Gravity Data Imaging of Subsurface Structures


The gravity method involves measuring the gravitational attraction exerted by the Earth at a measurement station on the surface. The strength of the gravitational field is directly proportional to the mass and therefore to the density of subsurface materials, so that the gravity method responds directly to a mass excess or deficit. Anomalies in the Earth's gravitational field result from lateral variations in the density of the materials and the distance to these bodies from the measuring equipment. Measured gravity anomalies may be order of 10-8 smaller compared to mean gravity reference, typically 9.81 m/s2.

The aim of this project is to provide a reliable and fast imaging tool to improve the understanding of the subsurface geology through the determination of the sediment thick, the basement depth and the type of material.

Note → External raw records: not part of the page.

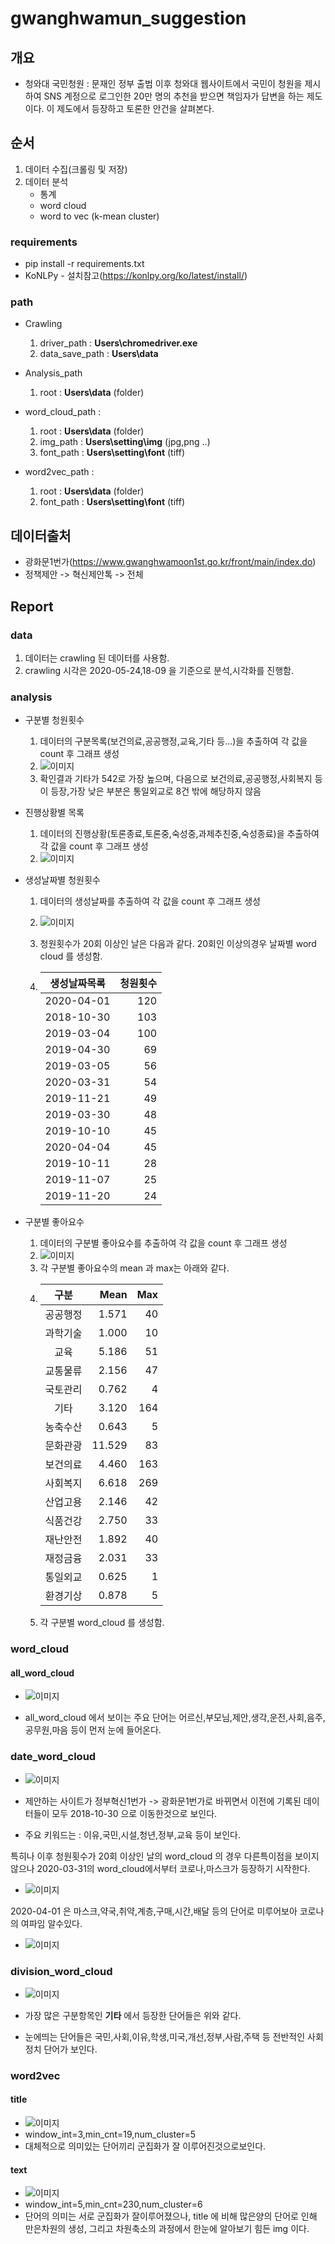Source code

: # gwanghwamun_suggestion
## 개요
* 청와대 국민청원 :  문재인 정부 출범 이후 청와대 웹사이트에서 국민이 청원을 제시하여 SNS 계정으로 로그인한 20만 명의 추천을 받으면 책임자가 답변을 하는 제도이다. 이 제도에서 등장하고 토론한 안건을 살펴본다.

## 순서
1. 데이터 수집(크롤링 및 저장)
2. 데이터 분석
    * 통계
    * word cloud
    * word to vec (k-mean cluster)

### requirements
* pip install -r requirements.txt 
* KoNLPy - 설치참고(https://konlpy.org/ko/latest/install/)

### path
* Crawling
    1. driver_path : __Users\chromedriver.exe__
    2. data_save_path : __Users\data__

    
* Analysis_path
    1. root : __Users\data__ (folder)


* word_cloud_path : 
    1. root : __Users\data__ (folder)
    2. img_path : __Users\setting\img__ (jpg,png ..)
    3. font_path : __Users\setting\font__ (tiff)


* word2vec_path :
    1. root : __Users\data__ (folder)
    2. font_path : __Users\setting\font__ (tiff)

## 데이터출처
* 광화문1번가(https://www.gwanghwamoon1st.go.kr/front/main/index.do)
* 정책제안 -> 혁신제안톡 -> 전체

## Report
### data
1. 데이터는 crawling 된 데이터를 사용함.
2. crawling 시각은 2020-05-24,18-09 을 기준으로 분석,시각화를 진행함.

### analysis
* 구분별 청원횟수
    1. 데이터의 구분목록(보건의료,공공행정,교육,기타 등...)을 추출하여 각 값을 count 후 그래프 생성
    2. ![이미지](https://github.com/kdj6394/Gwanghwamun_Suggestion/blob/master/src/img/%EA%B5%AC%EB%B6%84%EB%B3%84%EC%B2%AD%EC%9B%90%ED%9A%9F%EC%88%98.png?raw=true)
    3. 확인결과 기타가 542로 가장 높으며, 다음으로 보건의료,공공행정,사회복지 등이 등장,가장 낮은 부분은 통일외교로 8건 밖에 해당하지 않음 


* 진행상황별 목록
    1. 데이터의 진행상황(토론종료,토론중,숙성중,과제추친중,숙성종료)을 추출하여 각 값을 count 후 그래프 생성
    2. ![이미지](https://github.com/kdj6394/Gwanghwamun_Suggestion/blob/master/src/img/%EC%A7%84%ED%96%89%EC%83%81%ED%99%A9%EB%B3%84%EB%AA%A9%EB%A1%9D%ED%9A%9F%EC%88%98.png?raw=true)

* 생성날짜별 청원횟수
    1. 데이터의 생성날짜를 추출하여 각 값을 count 후 그래프 생성
    2. ![이미지](https://github.com/kdj6394/Gwanghwamun_Suggestion/blob/master/src/img/%EC%83%9D%EC%84%B1%EB%82%A0%EC%A7%9C%EB%B3%84%EC%B2%AD%EC%9B%90%ED%9A%9F%EC%88%98.png?raw=true)
    
    3. 청원횟수가 20회 이상인 날은 다음과 같다. 20회인 이상의경우 날짜별 word cloud 를 생성함. 
    4. 
        |생성날짜목록 | 청원횟수|
        |:----:|----:|
        | 2020-04-01 |   120|
        | 2018-10-30 |   103|
        | 2019-03-04 |   100|
        | 2019-04-30 |    69|
        | 2019-03-05 |    56|
        | 2020-03-31 |    54|
        | 2019-11-21 |    49|
        | 2019-03-30 |    48|
        | 2019-10-10 |    45|
        | 2020-04-04 |    45|
        | 2019-10-11 |    28|
        | 2019-11-07 |    25|
        | 2019-11-20 |    24|

 * 구분별 좋아요수
    1. 데이터의 구분별 좋아요수를 추출하여 각 값을 count 후 그래프 생성
    2. ![이미지](https://github.com/kdj6394/Gwanghwamun_Suggestion/blob/master/src/img/%EA%B5%AC%EB%B6%84%EB%B3%84%EC%A2%8B%EC%95%84%EC%9A%94%EC%88%98.png?raw=true)
    3. 각 구분별 좋아요수의 mean 과 max는 아래와 같다.
    4. 
        | 구분 | Mean | Max |
        |:----:|----:|----:|
        |공공행정|1.571|   40|
        |과학기술|1.000|   10|
        |교육|5.186|   51|
        |교통물류|2.156|   47|
        |국토관리|0.762|    4|
        |기타|3.120|  164|
        |농축수산|0.643|    5|
        |문화관광|11.529|   83|
        |보건의료|4.460|  163|
        |사회복지|6.618|  269|
        |산업고용|2.146|   42|
        |식품건강|2.750|   33|
        |재난안전|1.892|   40|
        |재정금융|2.031|   33|
        |통일외교|0.625|    1|
        |환경기상|0.878|    5|
    5. 각 구분별 word_cloud 를 생성함.

### word_cloud
#### all_word_cloud 
* ![이미지](https://github.com/kdj6394/Gwanghwamun_Suggestion/blob/master/src/img/all_word_cloud.png?raw=true)

* all_word_cloud 에서 보이는 주요 단어는 어르신,부모님,제안,생각,운전,사회,음주,공무원,마음 등이 먼저 눈에 들어온다.

### date_word_cloud
* ![이미지](https://github.com/kdj6394/Gwanghwamun_Suggestion/blob/master/src/img/date_word_cloud/2018-10-30_word_cloud.png?raw=true)

* 제안하는 사이트가 정부혁신1번가 -> 광화문1번가로 바뀌면서 이전에 기록된 데이터들이 모두 2018-10-30 으로 이동한것으로 보인다.
* 주요 키워드는 : 이유,국민,시설,청년,정부,교육 등이 보인다.

특히나 이후 청원횟수가 20회 이상인 날의 word_cloud 의 경우 다른특이점을 보이지 않으나 2020-03-31의 word_cloud에서부터 코로나,마스크가 등장하기 시작한다.
* ![이미지](https://github.com/kdj6394/Gwanghwamun_Suggestion/blob/master/src/img/date_word_cloud/2020-03-31_word_cloud.png?raw=true)

2020-04-01 은 마스크,약국,취약,계층,구매,시간,배달 등의 단어로 미루어보아 코로나의 여파임 알수있다.

* ![이미지](https://github.com/kdj6394/Gwanghwamun_Suggestion/blob/master/src/img/date_word_cloud/2020-04-01_word_cloud.png?raw=true)

### division_word_cloud
* ![이미지](https://github.com/kdj6394/Gwanghwamun_Suggestion/blob/master/src/img/division_word_cloud/%EA%B8%B0%ED%83%80_word_cloud.png?raw=true)

* 가장 많은 구분항목인 __기타__ 에서 등장한 단어들은 위와 같다.
* 눈에띄는 단어들은 국민,사회,이유,학생,미국,개선,정부,사람,주택 등 전반적인 사회정치 단어가 보인다.

### word2vec

#### title
* ![이미지](https://github.com/kdj6394/gwanghwamun_suggestion/blob/master/src/img/word2vec_title.png?raw=true)
* window_int=3,min_cnt=19,num_cluster=5
* 대체적으로 의미있는 단어끼리 군집화가 잘 이루어진것으로보인다.

#### text
* ![이미지](https://github.com/kdj6394/gwanghwamun_suggestion/blob/master/src/img/word2vec_text.png?raw=true)
* window_int=5,min_cnt=230,num_cluster=6
* 단어의 의미는 서로 군집화가 잘이루어졌으나, title 에 비해 많은양의 단어로 인해 만은차원의 생성, 그리고 차원축소의 과정에서 한눈에 알아보기 힘든 img 이다.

Starting from observations of gravity anomalies, imaging and characterization are made possible by reconstructing the mass density distribution of the investigated medium. This basic limitation is brought about from the unavoidable fact that the governing physics and the direct problem formulation lead to the solution of a difficult ill-posed inverse problem. While the direct problem for finding the gravity effects of a given mass density distribution, which is the induced scalar gravitational field, is perfectly unique, the inversion solution is notoriously non-unique since the large number of degrees of freedom exceeds the number of measurements. As a matter of fact, many different geologic configurations can reproduce the same gravity measurements, although, many of them are not of any geophysical interest. To mitigate this difficulty, the role of the interpreter becomes of paramount importance to provide reliable information to shrink the null space of the inverse problem.

These anomalies can then be interpreted by a variety of analytical and computational methods to determine empirically depth, geometry and density that cause the gravity field variations. The inverse problem based on a finite-element Poisson solver as the numerical engine for the solution of the direct and the adjoint problem constitutes an important step forward for the subsurface characterization from zero to 10-50 km.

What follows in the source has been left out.